Killing graph in command line doesn't remove "empty" .dim/.data

Hello! This is a pretty specific—but I think simple—issue I’m trying to overcome when running a graph (in command line, not using the SNAP GUI). Hopefully there are some bash users in here that might be able to give me some suggestions.

I’m testing out parallel processing in this bash script:

#!/bin/bash

# path to snap and gpt executable
export PATH=/home/user/esasnap/bin:$PATH
gptPath="gpt"

############################################
# Command line handling
############################################

# first parameter is a path to the graph xml
graphXmlPath="$1"

# second parameter is a path to a parameter file (.properties) for graph parameters
parameterFilePath="$2"

# use third parameter for path to source products
sourceDirectory="$3"

# use fourth parameter for path to target products
targetDirectory="$4"

# the fifth parameter is a file prefix for the target product name, typically indicating the type of processing
# Orb_NR_Cal_TC
targetFilePrefix="$5"

# set number of processes
numProcesses="$6"

############################################
# Helper functions
############################################
removeExtension() {
    file="$1"
    echo "$(echo "$file" | sed -r 's/\.[^\.]*$//')"
}

N=$numProcesses

for file in ${sourceDirectory}/*.zip
do
    (
      # create target file name
      sourceFile="$(realpath "$file")"
      targetFile="${targetDirectory}/${targetFilePrefix}_$(removeExtension "$(basename ${file})").dim"
  
      # do not overwrite existing files
      if [ -f $targetFile ]
      then
        echo FILE $targetFile ALREADY EXISTS
      else
        echo WORKING ON $sourceFile
        $gptPath $graphXmlPath -e -p $parameterFilePath -t $targetFile $sourceFile
        echo SUCCESS! EXPORTED TO $targetFile
      fi
    ) &

    # allow to execute up to $N jobs in parallel
    if [[ $(jobs -r -p | wc -l) -ge $N ]]; then
        # now there are $N jobs already running, so wait here for any job
        # to be finished so there is a place to start next one.
        wait -n
    fi

done

# no more jobs to be started but wait for pending jobs
# (all need to be finished)
wait

echo "all done"

Context: This script works fine, but I’m tinkering with the number of processes I want to create. If I set N processes to 10, for example, the beefy graph uses more cores than I want. So, I’m just playing around with N to get the optimal number of processes to kick off without taking up too many cores (I am using a shared system).

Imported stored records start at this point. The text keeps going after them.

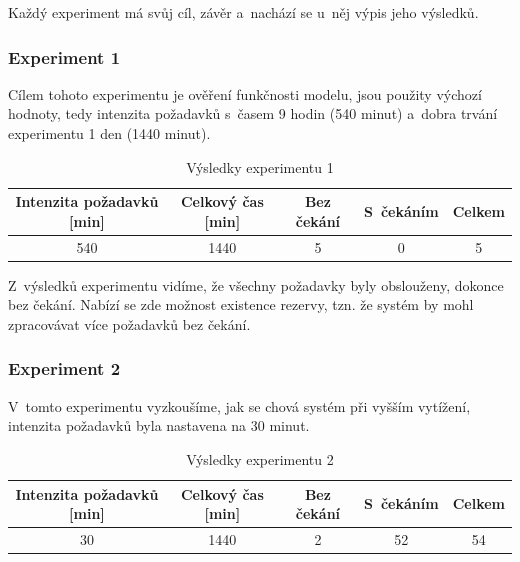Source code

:\documentclass[a4paper]{article}
\begin{document}
            Každý experiment má svůj cíl, závěr a~nachází se u~něj výpis jeho výsledků.

            \subsubsection{Experiment 1}
            \label{subsubsec:experiment1}

                Cílem tohoto experimentu je ověření funkčnosti modelu, jsou použity výchozí hodnoty, tedy intenzita požadavků s~časem
                9 hodin (540 minut) a~dobra trvání experimentu 1 den (1440 minut).

                \begin{table}[H]
                    \centering
                    \begin{tabular}{ | c | c | c | c | c | }
                        \hline
                        Intenzita požadavků [min] & Celkový čas [min] & Bez čekání & S~čekáním & Celkem \\
                        \hline
                        \hline
                        540 & 1440 & 5 & 0 & 5 \\
                        \hline
                    \end{tabular}
                    \caption{Výsledky experimentu 1}
                    \label{tab:experiment1}
                \end{table}

                Z~výsledků experimentu vidíme, že všechny požadavky byly obslouženy, dokonce bez čekání.
                Nabízí se zde možnost existence rezervy, tzn. že systém by mohl zpracovávat více požadavků bez čekání.

            \subsubsection{Experiment 2}
            \label{subsubsec:experiment2}

                V~tomto experimentu vyzkoušíme, jak se chová systém při vyšším vytížení, intenzita požadavků byla nastavena na 30 minut.

                \begin{table}[H]
                    \centering
                    \begin{tabular}{ | c | c | c | c | c | }
                        \hline
                        Intenzita požadavků [min] & Celkový čas [min] & Bez čekání & S~čekáním & Celkem \\
                        \hline
                        \hline
                        30 & 1440 & 2 & 52 & 54 \\
                        \hline
                    \end{tabular}
                    \caption{Výsledky experimentu 2}
                    \label{tab:experiment2}
                \end{table}
\end{document}
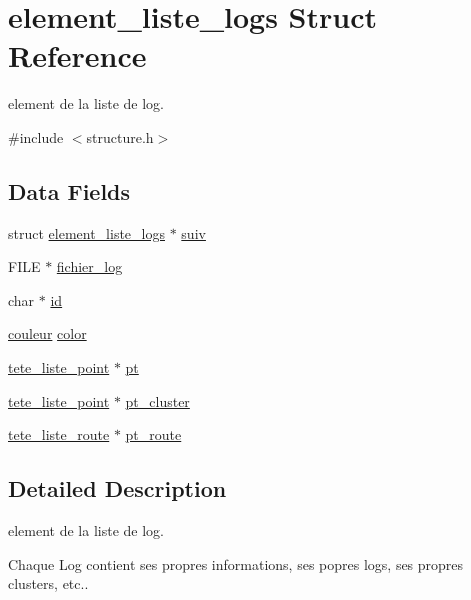 \hypertarget{structelement__liste__logs}{}\section{element\+\_\+liste\+\_\+logs Struct Reference}
\label{structelement__liste__logs}


element de la liste de log.  




{\ttfamily \#include $<$structure.\+h$>$}

\subsection*{Data Fields}
\begin{DoxyCompactItemize}
\item 
struct \hyperlink{structelement__liste__logs}{element\+\_\+liste\+\_\+logs} $\ast$ \hyperlink{structelement__liste__logs_a4b443f8c5ba6c1912ef697fbd1fe90da}{suiv}
\item 
F\+I\+LE $\ast$ \hyperlink{structelement__liste__logs_aa4352ee5157377d3dec9ea703caba011}{fichier\+\_\+log}
\item 
char $\ast$ \hyperlink{structelement__liste__logs_a33dfa7251a6707297bdee089c3430b06}{id}
\item 
\hyperlink{structcouleur}{couleur} \hyperlink{structelement__liste__logs_a641d297d95cc924b33ff852f0b11e54d}{color}
\item 
\hyperlink{structtete__liste__point}{tete\+\_\+liste\+\_\+point} $\ast$ \hyperlink{structelement__liste__logs_adce612305681497b353dc661307261df}{pt}
\item 
\hyperlink{structtete__liste__point}{tete\+\_\+liste\+\_\+point} $\ast$ \hyperlink{structelement__liste__logs_a226ef7e52a9232cc774d08cdcd3f001f}{pt\+\_\+cluster}
\item 
\hyperlink{structtete__liste__route}{tete\+\_\+liste\+\_\+route} $\ast$ \hyperlink{structelement__liste__logs_a9391b1f09c709ee42dd329e5dbbe00dd}{pt\+\_\+route}
\end{DoxyCompactItemize}


\subsection{Detailed Description}
element de la liste de log. 

Chaque Log contient ses propres informations, ses popres logs, ses propres clusters, etc.. 

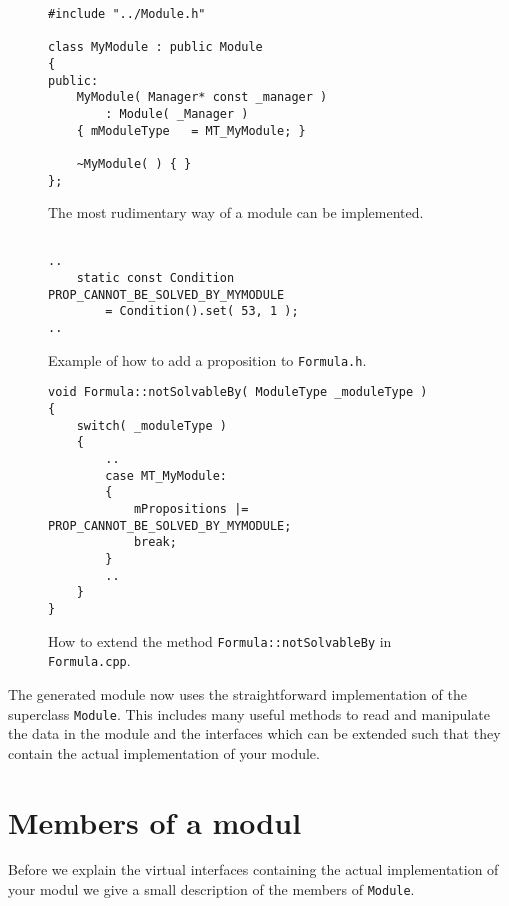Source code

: \begin{figure}[htb]
\caption{The most rudimentary way of a module can be implemented.}
\label{fig:rudiimplementation}
\begin{verbatim}
#include "../Module.h"

class MyModule : public Module
{
public:
    MyModule( Manager* const _manager )
        : Module( _Manager )
    { mModuleType	= MT_MyModule; }

    ~MyModule( ) { }
};
\end{verbatim}
\end{figure}

\begin{figure}[htb]
\caption{Example of how to add a proposition to \texttt{Formula.h}.}
\label{fig:proposition}
\begin{verbatim}

..
    static const Condition PROP_CANNOT_BE_SOLVED_BY_MYMODULE
        = Condition().set( 53, 1 );
..
\end{verbatim}
\end{figure}

\begin{figure}[htb]
\caption{How to extend the method \texttt{Formula::notSolvableBy} in \texttt{Formula.cpp}.}
\label{fig:notSolvableBy}
\begin{verbatim}
void Formula::notSolvableBy( ModuleType _moduleType )
{
    switch( _moduleType )
    {
	    ..
	    case MT_MyModule:
	    {
	        mPropositions |= PROP_CANNOT_BE_SOLVED_BY_MYMODULE;
	        break;
	    }
	    ..
    }
}
\end{verbatim}
\end{figure}

The generated module now uses the straightforward implementation of the superclass
\texttt{Module}. This includes many useful methods to read and
manipulate the data in the module and the interfaces which can be extended
such that they contain the actual implementation of your module.

\section{Members of a modul}
Before we explain the virtual interfaces containing the actual
implementation of your modul we give a small description of the members
of \texttt{Module}.

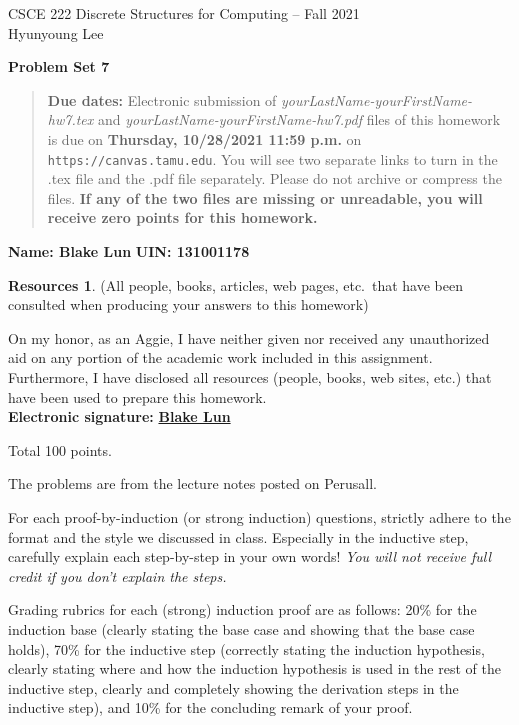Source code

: \documentclass{article}
\theoremstyle{definition}
\newtheorem*{resources}{Resources}
\newcommand{\name}[2]{\noindent\textbf{Name: #1}\hfill \textbf{UIN: #2}}
\newcommand{\honor}{\noindent On my honor, as an Aggie, I have neither
  given nor received any unauthorized aid on any portion of the
  academic work included in this assignment. Furthermore, I have
  disclosed all resources (people, books, web sites, etc.) that have
  been used to prepare this homework. \\[2ex]
 \textbf{Electronic signature:} \underline{ \textbf{Blake Lun} } }
\newcommand{\problemset}[1]{\begin{center}\textbf{Problem Set #1}\end{center}}
\newcommand{\duedate}[1]{\begin{quote}\textbf{Due dates:} Electronic
    submission of \textsl{yourLastName-yourFirstName-hw7.tex} and 
    \textsl{yourLastName-yourFirstName-hw7.pdf} files of this homework is due on
    \textbf{#1} on \texttt{https://canvas.tamu.edu}. You will see two separate links
    to turn in the .tex file and the .pdf file separately. Please do not archive or compress the files.  
    \textbf{If any of the two files are missing or unreadable, you will receive zero points for this
    homework.}\end{quote} }
\begin{document}
\vspace*{-20mm}
\begin{center}
{\large
CSCE 222 Discrete Structures for Computing -- Fall 2021\\[.5ex]
Hyunyoung Lee\\}
\end{center}
\problemset{7}
\duedate{Thursday, 10/28/2021 11:59 p.m.}
\name{ Blake Lun }{ 131001178 }
\begin{resources} (All people, books, articles, web pages, etc.\ that
  have been consulted when producing your answers to this homework)
\end{resources}
\honor

\bigskip

\noindent
Total 100 points.

\bigskip

\noindent
The problems are from the lecture notes posted on Perusall.

\medskip

\noindent
For each proof-by-induction (or strong induction) questions, strictly adhere 
to the format and the style we discussed in class.  Especially in the inductive step, 
carefully explain each step-by-step in your own words!  \textit{You will not receive 
full credit if you don't explain the steps.}

Grading rubrics for each (strong) induction proof are as follows: 20\% for the induction base
(clearly stating the base case and showing that the base case holds), 70\% for the
inductive step (correctly stating the induction hypothesis, clearly stating where
and how the induction hypothesis is used in the rest of the inductive step, clearly
and completely showing the derivation steps in the inductive step), and 10\% for the 
concluding remark of your proof. 

\medskip
\end{document}

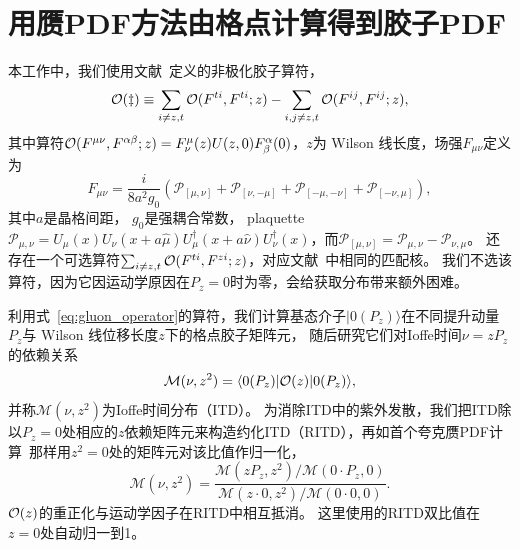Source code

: \section{用赝PDF方法由格点计算得到胶子PDF}\label{sec:cal-details}

本工作中，我们使用文献~\cite{Balitsky:2019krf}定义的非极化胶子算符，
%
\begin{equation}\label{eq:gluon_operator}
 {\cal O(z)}\equiv\sum_{i\neq z,t}{\cal O}(F^{ti},F^{ti};z)-\sum_{i,j\neq z,t}{\cal O}(F^{ij},F^{ij};z),
\end{equation}
%
其中算符${\cal O}(F^{\mu\nu}, F^{\alpha\beta};z) = F^\mu_\nu(z)U(z,0)F^{\alpha}_{\beta}(0)$，$z$为 Wilson 线长度，场强$F_{\mu\nu}$定义为
%
\begin{equation}\label{}
 F_{\mu\nu} = \frac{i}{8a^2g_0}\left(\mathcal{P}_{[\mu,\nu]}+\mathcal{P}_{[\nu,-\mu]}+\mathcal{P}_{[-\mu,-\nu]}+\mathcal{P}_{[-\nu,\mu]}\right),
\end{equation}
%
其中$a$是晶格间距，
$g_0$是强耦合常数，
plaquette $\mathcal{P_{\mu,\nu}}=U_{\mu}(x)U_{\nu}(x+a\hat{\mu})U^{\dag}_{\mu}(x+a\hat{\nu})U^{\dag}_{\nu}(x)$，而$\mathcal{P_{[\mu,\nu]}}=\mathcal{P}_{\mu,\nu}-\mathcal{P}_{\nu,\mu}$。
还存在一个可选算符$\sum_{i\neq z,t}{\cal O}(F^{ti},F^{zi};z)$，对应文献~\cite{Balitsky:2019krf}中相同的匹配核。
我们不选该算符，因为它因运动学原因在$P_z=0$时为零，会给获取分布带来额外困难。

利用式~\ref{eq:gluon_operator}的算符，我们计算基态介子$|0 (P_z) \rangle$在不同提升动量$P_z$与 Wilson 线位移长度$z$下的格点胶子矩阵元，
随后研究它们对Ioffe时间$\nu=zP_z$的依赖关系
%
\begin{equation}
\mathcal{M}(\nu,z^2) = \langle 0 (P_z)|{\cal O}(z)|0 (P_z)\rangle,
\label{eq:ME_unpol}
\end{equation}
%
并称$\mathcal{M}(\nu,z^2)$为Ioffe时间分布（ITD）。
为消除ITD中的紫外发散，我们把ITD除以$P_z=0$处相应的$z$依赖矩阵元来构造约化ITD（RITD），再如首个夸克赝PDF计算~\cite{Orginos:2017kos}那样用$z^2=0$处的矩阵元对该比值作归一化，
%
\begin{equation}
\mathscr{M}(\nu,z^2)=
\frac{\mathcal{M}(zP_z,z^2)/\mathcal{M}(0\cdot P_z,0)}{\mathcal{M}(z\cdot 0,z^2)/\mathcal{M}(0\cdot 0,0)}.
\label{eq:RITD}
\end{equation}
%
${\cal O}(z)$的重正化与运动学因子在RITD中相互抵消。
这里使用的RITD双比值在$z=0$处自动归一到1。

The problem: While I’m testing and kill a process with ctrl-c, the process dies but the .dim files and .data directories remain. When I re-run the script, it sees that the .dim files have been created and skips it—but those .data directories don’t have any data in them… I don’t want to overwrite any actually populated .data directories, so I don’t want to add an if-statement to detect if a file/dir exists. BUT, if I’ve just killed a process, I want the files/dirs just created to be deleted (or safely moved elsewhere).

Easy Solution: My solution is to just look inside the .data file for the bands I expect, and if they don’t exist, delete the files. But I would like to know if there’s a better way to do what I want: remove .dim/.data that were just generated but that have no .imgs/.hdrs created yet.

Thanks!

Morgan

#snap #s1tbx

Another issue, I am maxing out my memory trying to run two processes. Any advice on optimizing the performance of my graph without blowing up my memory? Thanks.

Update: I’m now seeing that SNAP should be parallel-izing by splitting up the input image. So maybe my bash multiprocessing is redundant. I am new to managing memory and optimization in general, so any advice is also welcome. I see that I can increase the cache size, maybe that will help me when running only one processes.